In other words Sanskrit is a grammatical language, which means that it is not a language based on a specific community of speakers, but a language based on the respect of its grammatical rules: while in a natural language the grammar (if it exists at all) describes in grammatical terms the reality of the language (spoken if it’s a living language, written if it’s a dead language), so that it can be said that the grammar follows the language, changing when the language changes, with Sanskrit the relation language-grammar turns the other way round, both from a chronological point of view and from a point of view of importance.

Classical Sanskrit spread and established itself as the language of culture and power after that its grammar had been defined in all particulars, in terms of pronunciation, sentence grammar, formation and meaning of the words: that’s why it could remain unchanged throughout the centuries and everywhere it spread (other than in the South Asian subcontinent Sanskrit was adopted by the Hindu Kingdoms of South East Asia).

The authorities for classical Sanskrit have always been the grammar on the one hand and the models offered by the great poets and writers on the other, themselves obviously respectful of the grammatical rules but offering besides the canons of good writing (if the grammar is everywhere the same, the various literary genres differ significantly as far as style is concerned, while the vocabulary is common to all genres, something that partly explains why many Sanskrit words have more than one meaning, often quite different between each other).

The power of expression of Sanskrit, when compared to other languages, depends mainly on the fact that in Sanskrit every aspect of linguistic expression is strictly regulated, especially the phonologic, morphologic, semantic and grammatical aspects, aspects that in a natural language are at least in part spontaneous and unconscious (so much that a natural language, as it is well known, is bound to change over the generations of speakers).

Sanskrit is first of all a powerful tool for a clear articulation of thought and expression because it imposes to the writers, with its grammatical rules, a careful reflection on the structure of sentences and on the choice of terms, a reflection that, at least in part, can be reconstructed by the readers in as much as it is based purely on the respect of the grammatical rules.

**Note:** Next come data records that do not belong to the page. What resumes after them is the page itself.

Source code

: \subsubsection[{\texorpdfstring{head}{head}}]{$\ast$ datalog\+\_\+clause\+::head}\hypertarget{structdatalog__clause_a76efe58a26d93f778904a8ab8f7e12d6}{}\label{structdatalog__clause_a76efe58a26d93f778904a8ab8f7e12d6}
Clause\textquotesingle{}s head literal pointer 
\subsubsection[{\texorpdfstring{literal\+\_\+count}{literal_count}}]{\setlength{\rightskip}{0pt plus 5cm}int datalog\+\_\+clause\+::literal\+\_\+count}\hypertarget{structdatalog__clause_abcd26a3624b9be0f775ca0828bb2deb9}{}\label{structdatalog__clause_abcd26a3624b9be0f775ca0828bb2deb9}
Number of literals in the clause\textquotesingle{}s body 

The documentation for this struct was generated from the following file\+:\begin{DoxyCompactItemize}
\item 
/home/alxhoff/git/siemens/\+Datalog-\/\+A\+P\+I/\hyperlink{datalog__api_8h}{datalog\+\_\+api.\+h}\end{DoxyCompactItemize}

It can be said that Sanskrit is a language that tries to minimize all irrational and unconscious aspects of linguistic expression, and that’s why it could work very well, over the centuries, as a pan-indian cultural language used to codify and transmit knowledge, playing a central role in the constitution of an unitarian Indian cultural identity (it should not be forgotten that ancient India did not have a political unity: Sanskrit did not impose itself with military means, as Latin for example did in Europe, but it spread because of its prestige, becoming itself the basis for the cultural unity of the sub-continent).